Using the entries that follow, collect the lines where the word "byte" appears.

**THE INPUT**
——————————

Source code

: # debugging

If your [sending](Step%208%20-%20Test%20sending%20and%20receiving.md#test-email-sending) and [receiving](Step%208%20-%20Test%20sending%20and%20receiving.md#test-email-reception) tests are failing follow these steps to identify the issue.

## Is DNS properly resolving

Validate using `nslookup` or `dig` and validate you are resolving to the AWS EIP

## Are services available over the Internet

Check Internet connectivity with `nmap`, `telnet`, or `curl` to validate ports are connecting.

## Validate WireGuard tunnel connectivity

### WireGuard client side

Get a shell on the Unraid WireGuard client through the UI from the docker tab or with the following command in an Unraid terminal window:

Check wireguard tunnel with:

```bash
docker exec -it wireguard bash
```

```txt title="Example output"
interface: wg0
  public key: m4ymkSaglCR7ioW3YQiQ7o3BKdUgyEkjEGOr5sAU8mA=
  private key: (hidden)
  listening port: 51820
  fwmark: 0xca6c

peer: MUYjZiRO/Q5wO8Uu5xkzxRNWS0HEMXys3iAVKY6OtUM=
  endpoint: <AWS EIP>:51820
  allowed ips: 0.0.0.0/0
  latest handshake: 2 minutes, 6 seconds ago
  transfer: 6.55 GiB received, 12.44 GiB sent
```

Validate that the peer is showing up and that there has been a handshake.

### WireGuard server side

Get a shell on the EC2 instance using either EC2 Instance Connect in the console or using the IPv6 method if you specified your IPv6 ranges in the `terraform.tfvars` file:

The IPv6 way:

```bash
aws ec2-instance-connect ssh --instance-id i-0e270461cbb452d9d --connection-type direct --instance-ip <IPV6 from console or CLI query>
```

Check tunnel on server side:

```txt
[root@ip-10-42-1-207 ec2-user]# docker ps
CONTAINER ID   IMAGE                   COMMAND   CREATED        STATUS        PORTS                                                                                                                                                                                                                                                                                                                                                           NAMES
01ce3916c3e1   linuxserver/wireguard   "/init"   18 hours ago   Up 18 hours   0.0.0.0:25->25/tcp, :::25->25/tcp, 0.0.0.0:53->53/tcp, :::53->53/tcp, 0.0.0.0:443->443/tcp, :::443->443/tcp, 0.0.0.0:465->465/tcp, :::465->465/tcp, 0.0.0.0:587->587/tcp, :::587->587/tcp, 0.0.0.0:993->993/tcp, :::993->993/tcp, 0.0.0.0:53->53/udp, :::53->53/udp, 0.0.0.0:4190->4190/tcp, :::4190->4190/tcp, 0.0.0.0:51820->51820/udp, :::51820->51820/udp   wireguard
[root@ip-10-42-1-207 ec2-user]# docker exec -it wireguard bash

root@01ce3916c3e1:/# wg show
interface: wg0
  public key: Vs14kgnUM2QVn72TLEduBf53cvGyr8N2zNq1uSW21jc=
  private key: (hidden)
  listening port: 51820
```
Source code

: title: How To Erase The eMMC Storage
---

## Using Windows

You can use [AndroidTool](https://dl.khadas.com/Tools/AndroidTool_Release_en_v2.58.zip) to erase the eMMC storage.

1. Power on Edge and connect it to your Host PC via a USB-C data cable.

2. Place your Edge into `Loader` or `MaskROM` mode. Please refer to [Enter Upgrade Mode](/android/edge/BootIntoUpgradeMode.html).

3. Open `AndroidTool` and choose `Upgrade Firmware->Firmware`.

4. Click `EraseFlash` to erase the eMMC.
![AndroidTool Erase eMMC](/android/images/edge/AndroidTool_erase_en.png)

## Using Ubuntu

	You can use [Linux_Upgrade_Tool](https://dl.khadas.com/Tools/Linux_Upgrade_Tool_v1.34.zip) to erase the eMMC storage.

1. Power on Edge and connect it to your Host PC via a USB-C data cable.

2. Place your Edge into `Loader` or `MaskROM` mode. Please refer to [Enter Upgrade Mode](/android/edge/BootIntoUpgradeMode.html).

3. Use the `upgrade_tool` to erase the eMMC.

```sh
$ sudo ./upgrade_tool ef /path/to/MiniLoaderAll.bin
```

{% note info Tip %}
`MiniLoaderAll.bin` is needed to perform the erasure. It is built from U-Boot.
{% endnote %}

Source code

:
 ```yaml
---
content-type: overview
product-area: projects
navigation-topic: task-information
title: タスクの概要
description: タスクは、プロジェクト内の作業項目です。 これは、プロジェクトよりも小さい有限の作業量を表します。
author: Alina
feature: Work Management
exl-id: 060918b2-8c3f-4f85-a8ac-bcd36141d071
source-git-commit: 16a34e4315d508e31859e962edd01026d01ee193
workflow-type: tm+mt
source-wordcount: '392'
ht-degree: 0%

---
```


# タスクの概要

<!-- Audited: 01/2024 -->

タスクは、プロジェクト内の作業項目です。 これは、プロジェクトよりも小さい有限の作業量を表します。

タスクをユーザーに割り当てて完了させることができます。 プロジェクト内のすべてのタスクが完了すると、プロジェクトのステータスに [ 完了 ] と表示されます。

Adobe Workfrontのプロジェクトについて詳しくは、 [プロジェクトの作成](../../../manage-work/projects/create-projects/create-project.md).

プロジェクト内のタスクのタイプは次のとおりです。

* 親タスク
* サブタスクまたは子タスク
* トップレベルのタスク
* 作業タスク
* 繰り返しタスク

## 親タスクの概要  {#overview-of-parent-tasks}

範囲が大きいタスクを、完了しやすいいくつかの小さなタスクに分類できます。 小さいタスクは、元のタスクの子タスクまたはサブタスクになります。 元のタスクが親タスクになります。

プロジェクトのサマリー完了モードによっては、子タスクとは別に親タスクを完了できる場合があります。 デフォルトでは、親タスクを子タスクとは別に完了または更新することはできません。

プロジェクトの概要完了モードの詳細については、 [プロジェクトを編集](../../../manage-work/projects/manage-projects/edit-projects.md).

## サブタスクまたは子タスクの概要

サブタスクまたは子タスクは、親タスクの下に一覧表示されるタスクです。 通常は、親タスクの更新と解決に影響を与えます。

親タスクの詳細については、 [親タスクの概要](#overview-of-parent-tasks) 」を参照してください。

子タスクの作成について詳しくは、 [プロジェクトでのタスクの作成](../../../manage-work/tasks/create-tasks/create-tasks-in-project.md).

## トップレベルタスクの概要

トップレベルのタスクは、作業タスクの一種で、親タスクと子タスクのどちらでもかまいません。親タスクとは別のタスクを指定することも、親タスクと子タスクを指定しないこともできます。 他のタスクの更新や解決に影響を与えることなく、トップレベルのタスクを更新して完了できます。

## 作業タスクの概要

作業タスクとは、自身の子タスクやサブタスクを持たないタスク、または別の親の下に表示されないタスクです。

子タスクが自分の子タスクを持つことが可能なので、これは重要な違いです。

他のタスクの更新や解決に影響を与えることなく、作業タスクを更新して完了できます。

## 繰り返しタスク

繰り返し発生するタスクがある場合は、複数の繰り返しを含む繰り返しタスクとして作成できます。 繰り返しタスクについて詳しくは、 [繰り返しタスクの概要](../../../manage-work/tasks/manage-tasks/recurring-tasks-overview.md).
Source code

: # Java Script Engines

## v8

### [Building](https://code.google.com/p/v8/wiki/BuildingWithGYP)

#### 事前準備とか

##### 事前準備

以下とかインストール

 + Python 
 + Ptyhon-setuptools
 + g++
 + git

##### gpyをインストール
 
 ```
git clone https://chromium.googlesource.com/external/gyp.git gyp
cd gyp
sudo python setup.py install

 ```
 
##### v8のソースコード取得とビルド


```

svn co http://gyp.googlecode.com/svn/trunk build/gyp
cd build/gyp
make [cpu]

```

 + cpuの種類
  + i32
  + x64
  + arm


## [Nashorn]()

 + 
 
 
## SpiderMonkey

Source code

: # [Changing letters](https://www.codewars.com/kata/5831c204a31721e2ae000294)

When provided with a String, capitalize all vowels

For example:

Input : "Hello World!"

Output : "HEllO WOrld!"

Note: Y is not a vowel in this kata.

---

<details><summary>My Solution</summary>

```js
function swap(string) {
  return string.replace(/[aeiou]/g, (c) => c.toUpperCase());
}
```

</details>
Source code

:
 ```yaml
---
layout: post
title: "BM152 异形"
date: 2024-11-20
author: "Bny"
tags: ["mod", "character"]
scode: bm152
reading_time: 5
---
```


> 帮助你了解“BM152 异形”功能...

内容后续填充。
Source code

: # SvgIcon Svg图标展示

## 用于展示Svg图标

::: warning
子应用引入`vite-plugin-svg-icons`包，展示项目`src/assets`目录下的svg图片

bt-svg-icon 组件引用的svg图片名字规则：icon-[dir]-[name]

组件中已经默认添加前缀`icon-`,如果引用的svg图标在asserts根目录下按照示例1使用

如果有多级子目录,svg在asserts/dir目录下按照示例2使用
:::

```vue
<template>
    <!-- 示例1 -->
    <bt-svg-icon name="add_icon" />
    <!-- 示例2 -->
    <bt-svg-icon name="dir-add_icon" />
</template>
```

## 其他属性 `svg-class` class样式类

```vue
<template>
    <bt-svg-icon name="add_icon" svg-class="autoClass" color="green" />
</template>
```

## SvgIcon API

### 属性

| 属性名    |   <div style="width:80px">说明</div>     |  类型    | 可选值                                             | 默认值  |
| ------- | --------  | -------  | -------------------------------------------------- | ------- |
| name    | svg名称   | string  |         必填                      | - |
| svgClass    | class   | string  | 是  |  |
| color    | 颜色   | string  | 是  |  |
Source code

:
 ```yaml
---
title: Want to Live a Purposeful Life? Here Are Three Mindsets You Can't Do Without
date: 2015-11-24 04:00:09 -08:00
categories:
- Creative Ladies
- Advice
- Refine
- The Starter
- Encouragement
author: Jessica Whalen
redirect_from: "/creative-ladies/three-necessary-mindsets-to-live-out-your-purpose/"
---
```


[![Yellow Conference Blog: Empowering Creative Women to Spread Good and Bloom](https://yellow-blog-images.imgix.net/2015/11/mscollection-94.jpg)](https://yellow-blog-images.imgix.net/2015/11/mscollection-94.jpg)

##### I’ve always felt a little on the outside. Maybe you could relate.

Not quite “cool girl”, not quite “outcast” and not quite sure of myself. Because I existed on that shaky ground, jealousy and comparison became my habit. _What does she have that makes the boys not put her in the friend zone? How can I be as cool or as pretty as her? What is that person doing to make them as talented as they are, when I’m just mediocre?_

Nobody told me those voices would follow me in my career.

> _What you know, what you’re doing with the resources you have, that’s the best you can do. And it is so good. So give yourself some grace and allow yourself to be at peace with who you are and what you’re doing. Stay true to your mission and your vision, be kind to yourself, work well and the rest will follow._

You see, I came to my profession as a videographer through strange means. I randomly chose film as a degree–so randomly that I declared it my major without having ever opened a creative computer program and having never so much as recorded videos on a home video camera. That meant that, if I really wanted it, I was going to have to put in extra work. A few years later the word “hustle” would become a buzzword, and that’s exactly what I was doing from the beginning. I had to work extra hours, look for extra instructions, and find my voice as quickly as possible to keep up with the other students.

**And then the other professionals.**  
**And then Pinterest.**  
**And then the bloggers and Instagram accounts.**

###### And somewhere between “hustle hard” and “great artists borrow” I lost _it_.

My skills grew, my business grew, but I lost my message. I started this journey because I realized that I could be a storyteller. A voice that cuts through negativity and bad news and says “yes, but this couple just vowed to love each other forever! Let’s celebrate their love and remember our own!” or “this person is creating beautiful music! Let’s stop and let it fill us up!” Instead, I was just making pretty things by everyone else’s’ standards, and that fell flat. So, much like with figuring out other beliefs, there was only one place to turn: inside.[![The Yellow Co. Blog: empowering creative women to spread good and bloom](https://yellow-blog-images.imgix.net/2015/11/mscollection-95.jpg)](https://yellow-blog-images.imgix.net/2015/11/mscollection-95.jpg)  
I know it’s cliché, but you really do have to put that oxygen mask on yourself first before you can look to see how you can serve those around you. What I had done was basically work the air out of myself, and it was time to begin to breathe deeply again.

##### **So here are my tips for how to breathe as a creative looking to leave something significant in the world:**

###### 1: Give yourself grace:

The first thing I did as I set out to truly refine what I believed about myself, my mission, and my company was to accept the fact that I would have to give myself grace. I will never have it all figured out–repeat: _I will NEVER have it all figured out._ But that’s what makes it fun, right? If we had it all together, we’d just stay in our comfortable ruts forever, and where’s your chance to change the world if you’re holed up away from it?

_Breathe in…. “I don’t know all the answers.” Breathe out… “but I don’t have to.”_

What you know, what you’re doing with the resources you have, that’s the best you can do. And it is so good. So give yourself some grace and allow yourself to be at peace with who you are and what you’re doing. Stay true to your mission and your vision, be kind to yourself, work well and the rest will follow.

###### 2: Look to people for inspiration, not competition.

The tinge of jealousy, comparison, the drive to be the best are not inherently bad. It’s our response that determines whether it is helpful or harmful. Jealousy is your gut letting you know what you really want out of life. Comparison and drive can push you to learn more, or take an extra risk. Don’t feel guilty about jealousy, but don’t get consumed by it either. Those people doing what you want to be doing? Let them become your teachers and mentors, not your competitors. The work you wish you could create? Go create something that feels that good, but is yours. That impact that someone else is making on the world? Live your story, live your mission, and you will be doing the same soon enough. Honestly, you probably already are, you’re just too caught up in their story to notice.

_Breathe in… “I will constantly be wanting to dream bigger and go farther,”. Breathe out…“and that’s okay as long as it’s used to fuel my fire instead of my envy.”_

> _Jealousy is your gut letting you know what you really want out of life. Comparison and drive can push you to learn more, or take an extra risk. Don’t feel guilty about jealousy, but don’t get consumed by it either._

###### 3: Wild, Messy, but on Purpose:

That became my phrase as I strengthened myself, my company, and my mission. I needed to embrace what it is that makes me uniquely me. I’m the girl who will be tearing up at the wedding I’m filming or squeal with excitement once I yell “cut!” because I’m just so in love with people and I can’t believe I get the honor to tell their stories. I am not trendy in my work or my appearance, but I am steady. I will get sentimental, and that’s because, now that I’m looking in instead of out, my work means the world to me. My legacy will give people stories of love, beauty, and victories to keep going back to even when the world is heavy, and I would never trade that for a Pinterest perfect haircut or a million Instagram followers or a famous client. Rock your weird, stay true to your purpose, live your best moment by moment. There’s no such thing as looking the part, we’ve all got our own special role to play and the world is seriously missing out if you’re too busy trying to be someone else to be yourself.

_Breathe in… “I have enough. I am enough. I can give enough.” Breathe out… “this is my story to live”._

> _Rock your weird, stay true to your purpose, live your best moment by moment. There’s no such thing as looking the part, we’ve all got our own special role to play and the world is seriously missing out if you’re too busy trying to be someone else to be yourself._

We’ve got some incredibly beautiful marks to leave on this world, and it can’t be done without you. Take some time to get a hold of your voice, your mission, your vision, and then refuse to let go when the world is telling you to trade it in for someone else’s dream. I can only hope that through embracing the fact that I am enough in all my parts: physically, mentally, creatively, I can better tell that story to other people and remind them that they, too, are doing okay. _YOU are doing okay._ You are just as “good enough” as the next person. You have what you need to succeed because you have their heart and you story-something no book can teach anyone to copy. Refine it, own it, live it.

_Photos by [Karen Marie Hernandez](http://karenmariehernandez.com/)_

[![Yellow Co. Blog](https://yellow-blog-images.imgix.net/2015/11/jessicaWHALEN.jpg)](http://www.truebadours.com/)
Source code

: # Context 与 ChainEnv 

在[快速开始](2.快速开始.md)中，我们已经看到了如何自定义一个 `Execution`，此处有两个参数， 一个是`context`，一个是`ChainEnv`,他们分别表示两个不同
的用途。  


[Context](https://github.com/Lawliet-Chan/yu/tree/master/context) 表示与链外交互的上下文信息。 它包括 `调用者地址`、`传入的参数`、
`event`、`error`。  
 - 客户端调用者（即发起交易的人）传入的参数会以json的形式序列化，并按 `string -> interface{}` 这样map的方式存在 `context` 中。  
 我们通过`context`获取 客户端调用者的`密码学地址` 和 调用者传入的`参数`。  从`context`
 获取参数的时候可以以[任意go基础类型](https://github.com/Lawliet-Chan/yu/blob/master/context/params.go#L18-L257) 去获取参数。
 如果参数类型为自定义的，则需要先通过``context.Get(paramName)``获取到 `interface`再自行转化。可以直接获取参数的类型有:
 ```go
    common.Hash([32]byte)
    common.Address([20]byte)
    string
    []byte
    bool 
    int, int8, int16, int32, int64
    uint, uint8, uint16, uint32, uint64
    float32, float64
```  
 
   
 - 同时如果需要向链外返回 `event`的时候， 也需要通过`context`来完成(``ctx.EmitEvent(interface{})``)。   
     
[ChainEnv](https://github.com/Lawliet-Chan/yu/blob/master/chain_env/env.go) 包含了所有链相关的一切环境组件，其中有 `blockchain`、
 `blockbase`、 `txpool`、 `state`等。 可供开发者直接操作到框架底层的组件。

——————————

**SOLUTION TO THIS EXERCISE**
    common.Hash([32]byte)
    common.Address([20]byte)
    []byte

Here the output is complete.